Lesson 7 - Hab.3:1-6, 11-13, 16-19 - THE LORD GOD IS MY SALVATION
LAST WEEK: In Hab.1:1-6, 12-13; 2:1-4, we were introduced to the prophet Habakkuk when he cried out to the LORD GOD (YHWH) and asked why He had allowed such sin, corruption, and violence to continue in Judah without being punished . God answered and told him He was raising-up the violent and cruel Babylonian Empire to utterly crush the land of Judah (vv. 1-6). Then the prophet sought God again and asked why a holy and pure God would allow such a wicked people as the Babylonians to come and ravage God's people, who were not as sinful as them. God answered him in a vision and told him that while the Babylonians would be His instrument of judgment on Judah, He also would in the end destroy Babylon completely but allow the righteous people of God who live by faith-a faithful remnant in Judah-to survive and prosper.
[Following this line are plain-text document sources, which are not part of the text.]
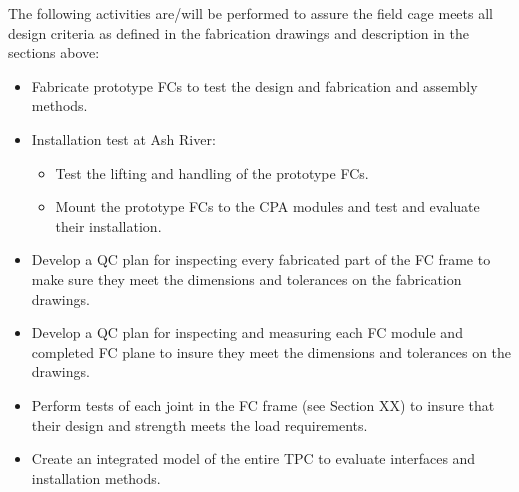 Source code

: The following activities are/will be performed to assure the field cage meets all design criteria as defined in the fabrication drawings and description in the sections above:
\begin{itemize}
\item	Fabricate prototype FCs to test the design and fabrication and assembly methods.
\item	Installation test at Ash River:
\begin{itemize}
\item	Test the lifting and handling of the prototype FCs.
\item	Mount the prototype FCs to the CPA modules and test and evaluate their installation.
\end{itemize}
\item	Develop a QC plan for inspecting every fabricated part of the FC frame to make sure they meet the dimensions and tolerances on the fabrication drawings.
\item	Develop a QC plan for inspecting and measuring each FC module and completed FC plane to insure they meet the dimensions and tolerances on the drawings.
\item	Perform tests of each joint in the FC frame (see Section XX) to insure that their design and strength meets the load requirements.
\item	Create an integrated model of the entire TPC to evaluate interfaces and installation methods.  
\end{itemize}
The three principles that we learned from the lesson were: (1) It's okay to question God-ask why-during times of despair and confusion as long as we approach Him with a reverence and respect that is consistent with His holiness and character. (2) Whenever we pray to God for anything, we must accept and trust God's timing. God will not act or answer until the appointed time, and while we're waiting, we need to step out with patience, hope, and faith. (3) As Christians who have been made righteous (justified) by the grace of God, we should live by faith. This means we are faithful even when times are hard; we are faithful even when God doesn't seem to be nearby; and we live in faith because we know that God loves us.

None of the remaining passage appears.